▸ Data for processing:
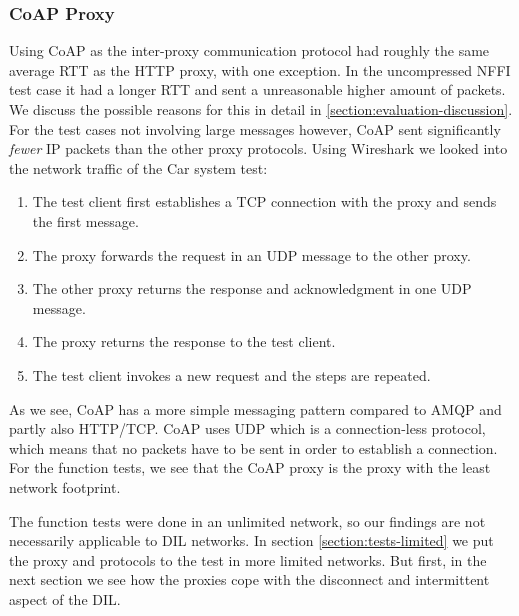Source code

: \subsubsection{CoAP Proxy}

Using CoAP as the inter-proxy communication protocol had roughly the same
average RTT as the HTTP proxy, with one exception. In the uncompressed NFFI test
case it had a longer RTT and sent a unreasonable higher amount of packets. We
discuss the possible reasons for this in detail in
\cref{section:evaluation-discussion}. For the test cases not involving large
messages however, CoAP sent significantly \textit{fewer} IP packets than the
other proxy protocols. Using Wireshark we looked into the network traffic of the
Car system test:

\begin{enumerate}

    \item The test client first establishes a TCP connection with the proxy and sends
    the first message.

    \item The proxy forwards the request in an UDP message to the other proxy.

    \item The other proxy returns the response and acknowledgment in one UDP
    message.

    \item The proxy returns the response to the test client.

    \item The test client invokes a new request and the steps are repeated.


\end{enumerate}

As we see, CoAP has a more simple messaging pattern compared to AMQP and partly
also HTTP/TCP. CoAP uses UDP which is a connection-less protocol, which means
that no packets have to be sent in order to establish a connection. For the
function tests, we see that the CoAP proxy is the proxy with the least network
footprint.

The function tests were done in an unlimited network, so our findings are not
necessarily applicable to DIL networks. In section \cref{section:tests-limited}
we put the proxy and protocols to the test in more limited networks. But first,
in the next section we see how the proxies cope with the disconnect and
intermittent aspect of the DIL.


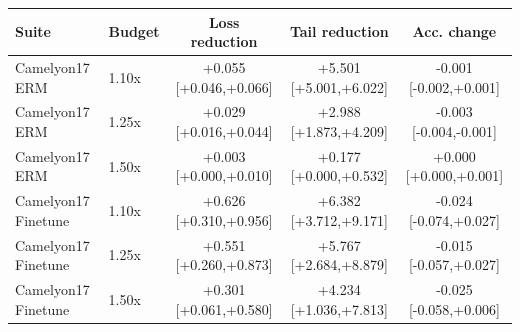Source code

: \begin{tabular}{llccc}
  \toprule
  Suite & Budget & Loss reduction & Tail reduction & Acc. change \\
  \midrule
  Camelyon17 ERM & 1.10x & +0.055 [+0.046,+0.066] & +5.501 [+5.001,+6.022] & -0.001 [-0.002,+0.001] \\
  Camelyon17 ERM & 1.25x & +0.029 [+0.016,+0.044] & +2.988 [+1.873,+4.209] & -0.003 [-0.004,-0.001] \\
  Camelyon17 ERM & 1.50x & +0.003 [+0.000,+0.010] & +0.177 [+0.000,+0.532] & +0.000 [+0.000,+0.001] \\
  Camelyon17 Finetune & 1.10x & +0.626 [+0.310,+0.956] & +6.382 [+3.712,+9.171] & -0.024 [-0.074,+0.027] \\
  Camelyon17 Finetune & 1.25x & +0.551 [+0.260,+0.873] & +5.767 [+2.684,+8.879] & -0.015 [-0.057,+0.027] \\
  Camelyon17 Finetune & 1.50x & +0.301 [+0.061,+0.580] & +4.234 [+1.036,+7.813] & -0.025 [-0.058,+0.006] \\
  \bottomrule
\end{tabular}
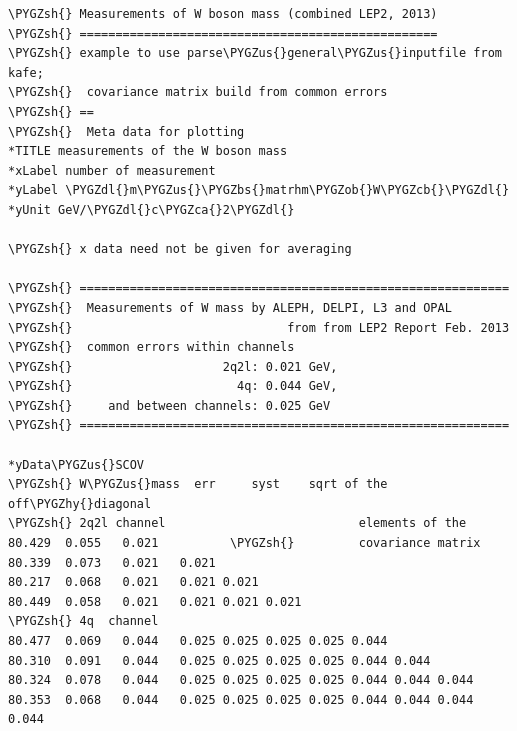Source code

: \documentclass[a4paper,10pt,english]{sphinxmanual}
\def\PYGZbs{\char`\\}
\def\PYGZus{\char`\_}
\def\PYGZob{\char`\{}
\def\PYGZcb{\char`\}}
\def\PYGZca{\char`\^}
\def\PYGZsh{\char`\#}
\def\PYGZdl{\char`\$}
\def\PYGZhy{\char`\-}
\begin{document}
\begin{Verbatim}[commandchars=\\\{\}]
\PYGZsh{} Measurements of W boson mass (combined LEP2, 2013)
\PYGZsh{} ==================================================
\PYGZsh{} example to use parse\PYGZus{}general\PYGZus{}inputfile from kafe;
\PYGZsh{}  covariance matrix build from common errors
\PYGZsh{} ==
\PYGZsh{}  Meta data for plotting
*TITLE measurements of the W boson mass
*xLabel number of measurement
*yLabel \PYGZdl{}m\PYGZus{}\PYGZbs{}matrhm\PYGZob{}W\PYGZcb{}\PYGZdl{}
*yUnit GeV/\PYGZdl{}c\PYGZca{}2\PYGZdl{}

\PYGZsh{} x data need not be given for averaging

\PYGZsh{} ============================================================
\PYGZsh{}  Measurements of W mass by ALEPH, DELPI, L3 and OPAL
\PYGZsh{}                              from from LEP2 Report Feb. 2013
\PYGZsh{}  common errors within channels
\PYGZsh{}                     2q2l: 0.021 GeV,
\PYGZsh{}                       4q: 0.044 GeV,
\PYGZsh{}     and between channels: 0.025 GeV
\PYGZsh{} ============================================================

*yData\PYGZus{}SCOV
\PYGZsh{} W\PYGZus{}mass  err     syst    sqrt of the off\PYGZhy{}diagonal
\PYGZsh{} 2q2l channel                           elements of the
80.429  0.055   0.021          \PYGZsh{}         covariance matrix
80.339  0.073   0.021   0.021
80.217  0.068   0.021   0.021 0.021
80.449  0.058   0.021   0.021 0.021 0.021
\PYGZsh{} 4q  channel
80.477  0.069   0.044   0.025 0.025 0.025 0.025 0.044
80.310  0.091   0.044   0.025 0.025 0.025 0.025 0.044 0.044
80.324  0.078   0.044   0.025 0.025 0.025 0.025 0.044 0.044 0.044
80.353  0.068   0.044   0.025 0.025 0.025 0.025 0.044 0.044 0.044 0.044
\end{Verbatim}
\end{document}
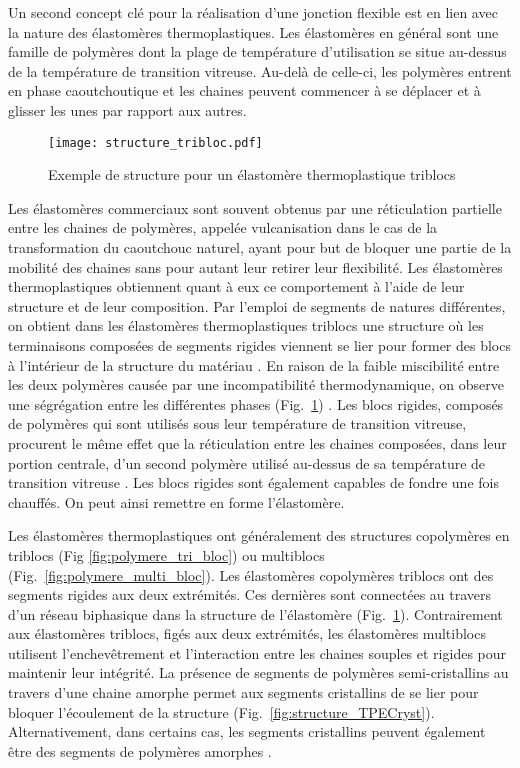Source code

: Un second concept clé pour la réalisation d'une jonction flexible est en lien avec la nature des élastomères thermoplastiques. 
Les élastomères en général sont une famille de polymères dont la plage de température d'utilisation se situe au-dessus de la température de transition vitreuse. 
Au-delà de celle-ci, les polymères entrent en phase caoutchoutique et les chaines peuvent commencer à se déplacer et à glisser les unes par rapport aux autres. 

\begin{figure}[h]
	\centering
	\texttt{[image: structure\_tribloc.pdf]}
	\caption{Exemple de structure pour un élastomère thermoplastique triblocs}
	\label{fig:structure_tribloc}
\end{figure}

Les élastomères commerciaux sont souvent obtenus par une réticulation partielle entre les chaines de polymères, appelée vulcanisation dans le cas de la transformation du  caoutchouc naturel, ayant pour but de bloquer une partie de la mobilité des chaines sans pour autant leur retirer leur flexibilité. 
Les élastomères thermoplastiques obtiennent quant à eux ce comportement à l'aide de leur structure et de leur composition. 
Par l'emploi de segments de natures différentes, on obtient dans les élastomères thermoplastiques triblocs une structure où les terminaisons composées de segments rigides viennent se lier pour former des blocs à l'intérieur de la structure du matériau \cite{Holden1969}. 
En raison de la faible miscibilité entre les deux polymères causée par une incompatibilité thermodynamique, on observe une ségrégation entre les différentes phases (Fig.~\ref{fig:structure_tribloc}) \cite{Scott1952c}. 
Les blocs rigides, composés de polymères qui sont utilisés sous leur température de transition vitreuse, procurent le même effet que la réticulation entre les chaines composées, dans leur portion centrale, d'un second polymère utilisé au-dessus de sa température de transition vitreuse \cite{Holden2002}. 
Les blocs rigides sont également capables de fondre une fois chauffés.
On peut ainsi remettre en forme l'élastomère. 

Les élastomères thermoplastiques ont généralement des structures copolymères en triblocs (Fig \ref{fig:polymere_tri_bloc}) ou multiblocs (Fig.~\ref{fig:polymere_multi_bloc}). 
Les élastomères copolymères triblocs ont des segments rigides aux deux extrémités. 
Ces dernières sont connectées au travers d'un réseau biphasique dans la structure de l'élastomère (Fig.~\ref{fig:structure_tribloc}). 
Contrairement aux élastomères triblocs, figés aux deux extrémités, les élastomères multiblocs utilisent l'enchevêtrement et l'interaction entre les chaines souples et rigides pour maintenir leur intégrité. 
La présence de segments de polymères semi-cristallins au travers d'une chaine amorphe permet aux segments cristallins de se lier pour bloquer l'écoulement de la structure (Fig.~\ref{fig:structure_TPECryst}). 
Alternativement, dans certains cas, les segments cristallins peuvent également être des segments de polymères amorphes \cite{Holden2002}. 


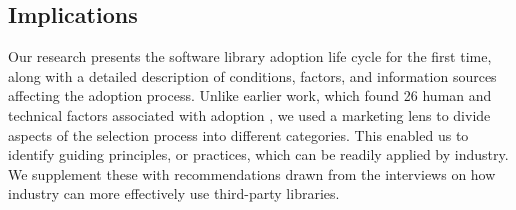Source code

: \subsection{Implications} 

Our research presents the software library adoption life cycle for the first time, along with a detailed description of conditions, factors, and information sources affecting the adoption process. Unlike earlier work, which found 26 human and technical factors associated with adoption \cite{larios2020selecting}, we used a marketing lens to divide aspects of the selection process into different categories. This enabled us to identify guiding principles, or practices, which can be readily applied by industry. We supplement these with recommendations drawn from the interviews on how industry can more effectively use third-party libraries. 


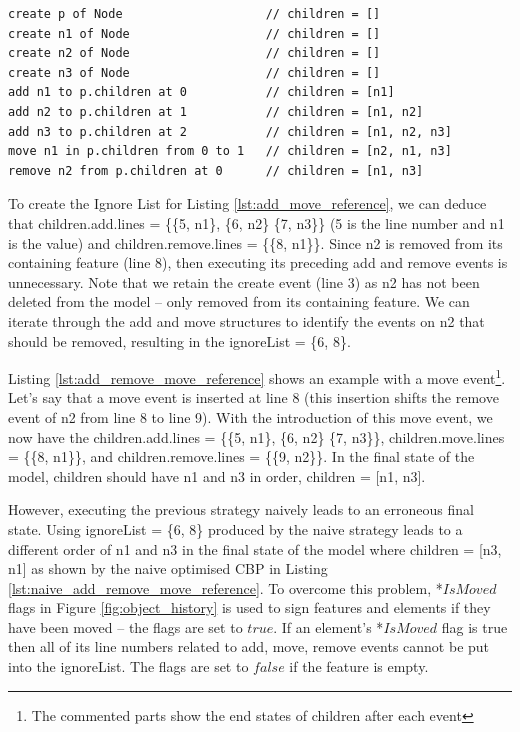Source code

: {\begin{lstlisting}[style=eol,caption={A CBP representation of add, move, and remove operations.},label=lst:add_remove_move_reference]
create p of Node                    // children = []          
create n1 of Node                   // children = []         
create n2 of Node                   // children = []         
create n3 of Node                   // children = []
add n1 to p.children at 0           // children = [n1]
add n2 to p.children at 1           // children = [n1, n2]
add n3 to p.children at 2           // children = [n1, n2, n3]
move n1 in p.children from 0 to 1   // children = [n2, n1, n3] 
remove n2 from p.children at 0      // children = [n1, n3]
\end{lstlisting}

To create the Ignore List for Listing \ref{lst:add_move_reference}, we can deduce that \textsf{children}.\textsf{add}.\textsf{lines} = \{\{5, \textsf{n1}\}, \{6, \textsf{n2}\} \{7, \textsf{n3}\}\} (5 is the line number and \textsf{n1} is the value) and \textsf{children}.\textsf{remove}.\textsf{lines} = \{\{8, \textsf{n1}\}\}. Since \textsf{n2} is removed from its containing feature (line 8), then executing its preceding add and remove events is unnecessary. Note that we retain the \textsf{create} event (line 3) as \textsf{n2} has not been deleted from the model -- only removed from its containing feature. We can iterate through the add and move structures to identify the events on \textsf{n2} that should be removed, resulting in the \textsf{ignoreList} = \{6, 8\}.

Listing \ref{lst:add_remove_move_reference} shows an example with a \textsf{move} event\footnote{The commented parts  show the end states of \textsf{children} after each event}. Let's say that a \textsf{move} event is inserted at line 8 (this insertion shifts the \textsf{remove} event of \textsf{n2} from line 8 to line 9). With the introduction of this \textsf{move} event, we now have the \textsf{children}.\textsf{add}.\textsf{lines} = \{\{5, \textsf{n1}\}, \{6, \textsf{n2}\} \{7, \textsf{n3}\}\}, \textsf{children}.\textsf{move}.\textsf{lines} = \{\{8, \textsf{n1}\}\}, and \textsf{children}.\textsf{remove}.\textsf{lines} = \{\{9, \textsf{n2}\}\}. In the final state of the model, \textsf{children} should have \textsf{n1} and \textsf{n3} in order, \textsf{children} = [n1, n3].  

However, executing the previous strategy naively leads to an erroneous final state. Using \textsf{ignoreList} = \{6, 8\} produced by the naive strategy leads to a different order of \textsf{n1} and \textsf{n3} in the final state of the model where \textsf{children} = [n3, n1] as shown by the naive optimised CBP in Listing \ref{lst:naive_add_remove_move_reference}. To overcome this problem, *$IsMoved$ flags in Figure \ref{fig:object_history} is used to sign  features and elements if they have been moved -- the flags are set to $true$. If an element's *$IsMoved$ flag is true then all of its line numbers related to \textsf{add}, \textsf{move}, \textsf{remove} events cannot be put into the \textsf{ignoreList}. The flags are set to $false$ if the feature is empty. 

}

▸ Your instructions:
Looking at the data above, return every line from the one with "the test client." down to the one with "The function tests", exactly and inclusively.

▸ Written solution:
    \item The proxy returns the response to the test client.

    \item The test client invokes a new request and the steps are repeated.


\end{enumerate}

As we see, CoAP has a more simple messaging pattern compared to AMQP and partly
also HTTP/TCP. CoAP uses UDP which is a connection-less protocol, which means
that no packets have to be sent in order to establish a connection. For the
function tests, we see that the CoAP proxy is the proxy with the least network
footprint.

The function tests were done in an unlimited network, so our findings are not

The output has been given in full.